▸ **Dataset entries**
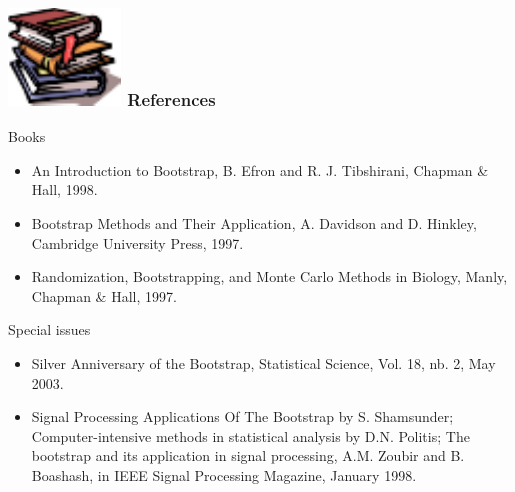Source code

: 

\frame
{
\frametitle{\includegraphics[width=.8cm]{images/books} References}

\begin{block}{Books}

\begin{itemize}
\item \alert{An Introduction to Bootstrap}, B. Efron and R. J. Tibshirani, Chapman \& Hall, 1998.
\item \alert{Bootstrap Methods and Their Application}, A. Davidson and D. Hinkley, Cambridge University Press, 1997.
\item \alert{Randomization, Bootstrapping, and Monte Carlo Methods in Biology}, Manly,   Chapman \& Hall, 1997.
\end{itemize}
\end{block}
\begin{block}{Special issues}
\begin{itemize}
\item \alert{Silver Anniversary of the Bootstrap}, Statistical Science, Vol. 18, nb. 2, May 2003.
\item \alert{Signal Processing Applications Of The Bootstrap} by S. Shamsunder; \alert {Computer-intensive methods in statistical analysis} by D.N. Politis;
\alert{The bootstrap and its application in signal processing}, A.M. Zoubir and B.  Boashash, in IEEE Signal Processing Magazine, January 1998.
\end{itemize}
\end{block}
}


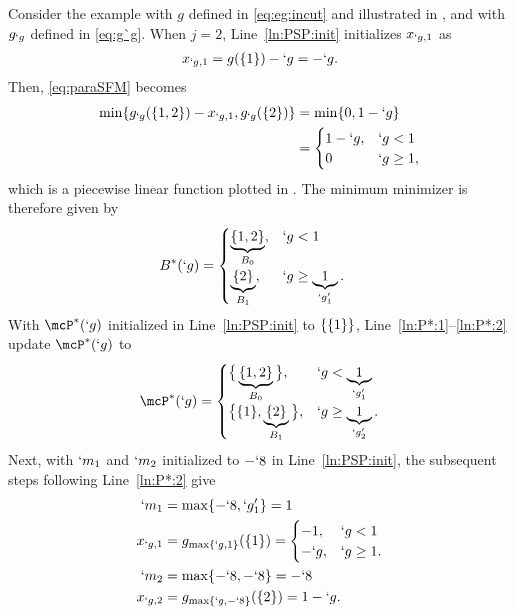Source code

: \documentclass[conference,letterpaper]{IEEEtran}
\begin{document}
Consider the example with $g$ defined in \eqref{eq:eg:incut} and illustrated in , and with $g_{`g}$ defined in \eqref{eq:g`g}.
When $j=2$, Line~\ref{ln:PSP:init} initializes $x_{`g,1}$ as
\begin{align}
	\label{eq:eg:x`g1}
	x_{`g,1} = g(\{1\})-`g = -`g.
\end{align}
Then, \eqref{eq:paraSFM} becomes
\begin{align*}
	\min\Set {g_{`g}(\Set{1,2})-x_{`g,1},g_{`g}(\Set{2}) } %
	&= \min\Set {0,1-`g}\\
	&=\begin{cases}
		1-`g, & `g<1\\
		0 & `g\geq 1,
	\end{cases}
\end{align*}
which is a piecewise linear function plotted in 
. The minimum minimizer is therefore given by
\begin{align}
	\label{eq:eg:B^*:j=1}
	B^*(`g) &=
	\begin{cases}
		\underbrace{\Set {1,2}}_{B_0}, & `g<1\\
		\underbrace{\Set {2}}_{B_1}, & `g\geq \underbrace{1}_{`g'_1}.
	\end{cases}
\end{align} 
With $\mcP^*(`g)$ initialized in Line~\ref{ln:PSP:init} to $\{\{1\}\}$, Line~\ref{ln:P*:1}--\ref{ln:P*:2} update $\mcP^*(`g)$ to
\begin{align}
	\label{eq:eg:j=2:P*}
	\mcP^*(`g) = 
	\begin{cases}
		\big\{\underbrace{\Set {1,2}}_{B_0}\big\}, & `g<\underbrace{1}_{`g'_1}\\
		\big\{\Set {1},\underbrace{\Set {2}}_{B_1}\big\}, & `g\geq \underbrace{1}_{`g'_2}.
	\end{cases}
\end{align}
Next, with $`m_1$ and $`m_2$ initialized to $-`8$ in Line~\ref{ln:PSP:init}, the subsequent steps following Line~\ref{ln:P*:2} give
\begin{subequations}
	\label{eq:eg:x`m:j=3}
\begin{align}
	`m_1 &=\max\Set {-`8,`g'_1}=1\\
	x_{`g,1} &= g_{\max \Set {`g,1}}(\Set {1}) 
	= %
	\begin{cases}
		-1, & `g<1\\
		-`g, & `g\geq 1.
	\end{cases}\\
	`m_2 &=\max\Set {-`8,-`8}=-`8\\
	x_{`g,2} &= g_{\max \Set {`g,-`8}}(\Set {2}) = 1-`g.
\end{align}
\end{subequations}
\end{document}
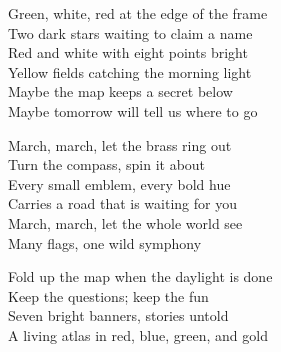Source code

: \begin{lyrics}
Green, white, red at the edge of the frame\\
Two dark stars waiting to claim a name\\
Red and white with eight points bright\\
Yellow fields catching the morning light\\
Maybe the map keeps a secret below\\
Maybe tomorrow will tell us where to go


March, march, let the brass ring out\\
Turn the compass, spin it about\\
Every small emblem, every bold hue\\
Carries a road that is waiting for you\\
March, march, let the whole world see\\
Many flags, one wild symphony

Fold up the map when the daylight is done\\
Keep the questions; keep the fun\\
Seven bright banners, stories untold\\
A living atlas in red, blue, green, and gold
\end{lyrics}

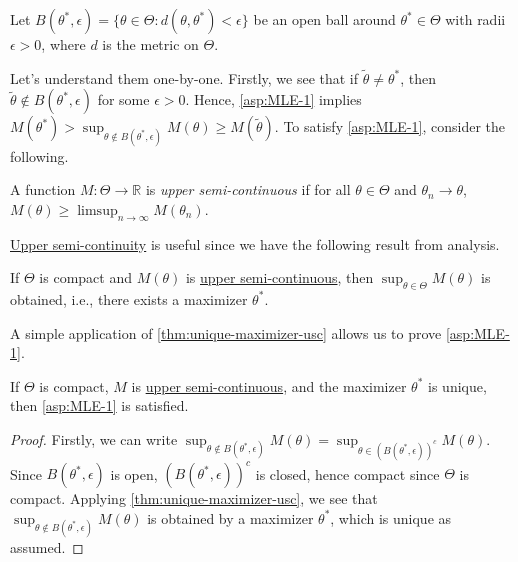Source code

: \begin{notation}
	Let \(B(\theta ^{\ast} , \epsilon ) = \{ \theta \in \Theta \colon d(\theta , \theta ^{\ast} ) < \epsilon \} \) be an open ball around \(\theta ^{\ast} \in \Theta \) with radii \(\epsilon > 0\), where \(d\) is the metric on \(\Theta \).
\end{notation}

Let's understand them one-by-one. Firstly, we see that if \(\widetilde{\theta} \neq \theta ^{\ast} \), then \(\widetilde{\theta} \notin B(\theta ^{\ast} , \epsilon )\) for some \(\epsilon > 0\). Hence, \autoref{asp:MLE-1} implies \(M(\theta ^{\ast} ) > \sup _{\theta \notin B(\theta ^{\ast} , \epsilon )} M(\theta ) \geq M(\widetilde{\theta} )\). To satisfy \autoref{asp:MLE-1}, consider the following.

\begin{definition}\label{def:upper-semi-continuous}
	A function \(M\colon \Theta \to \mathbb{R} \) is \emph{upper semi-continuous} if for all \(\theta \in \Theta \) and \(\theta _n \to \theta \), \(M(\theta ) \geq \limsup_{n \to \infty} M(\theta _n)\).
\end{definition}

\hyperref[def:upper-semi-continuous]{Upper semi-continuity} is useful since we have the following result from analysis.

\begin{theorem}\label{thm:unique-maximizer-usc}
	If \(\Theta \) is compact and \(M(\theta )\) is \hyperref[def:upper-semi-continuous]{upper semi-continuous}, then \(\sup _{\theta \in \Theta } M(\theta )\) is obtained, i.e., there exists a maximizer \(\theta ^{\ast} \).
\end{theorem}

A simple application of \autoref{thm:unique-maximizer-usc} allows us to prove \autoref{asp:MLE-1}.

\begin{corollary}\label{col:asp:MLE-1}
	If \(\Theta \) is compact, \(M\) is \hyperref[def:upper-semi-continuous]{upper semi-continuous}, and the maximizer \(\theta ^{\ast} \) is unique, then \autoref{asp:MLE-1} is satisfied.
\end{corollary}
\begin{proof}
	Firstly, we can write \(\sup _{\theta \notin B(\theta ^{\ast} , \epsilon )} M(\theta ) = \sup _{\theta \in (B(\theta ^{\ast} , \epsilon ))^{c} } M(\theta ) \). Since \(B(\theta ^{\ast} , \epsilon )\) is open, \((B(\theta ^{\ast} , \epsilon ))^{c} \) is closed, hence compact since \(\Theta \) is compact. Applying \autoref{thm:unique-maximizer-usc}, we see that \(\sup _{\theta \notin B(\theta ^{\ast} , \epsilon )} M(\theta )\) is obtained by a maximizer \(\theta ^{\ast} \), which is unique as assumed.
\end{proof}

▸ **Assignment**
Pick out, from the lines above, every one that contains the string "where".

▸ **Solution for this problem**
Maybe tomorrow will tell us where to go
	Let \(B(\theta ^{\ast} , \epsilon ) = \{ \theta \in \Theta \colon d(\theta , \theta ^{\ast} ) < \epsilon \} \) be an open ball around \(\theta ^{\ast} \in \Theta \) with radii \(\epsilon > 0\), where \(d\) is the metric on \(\Theta \).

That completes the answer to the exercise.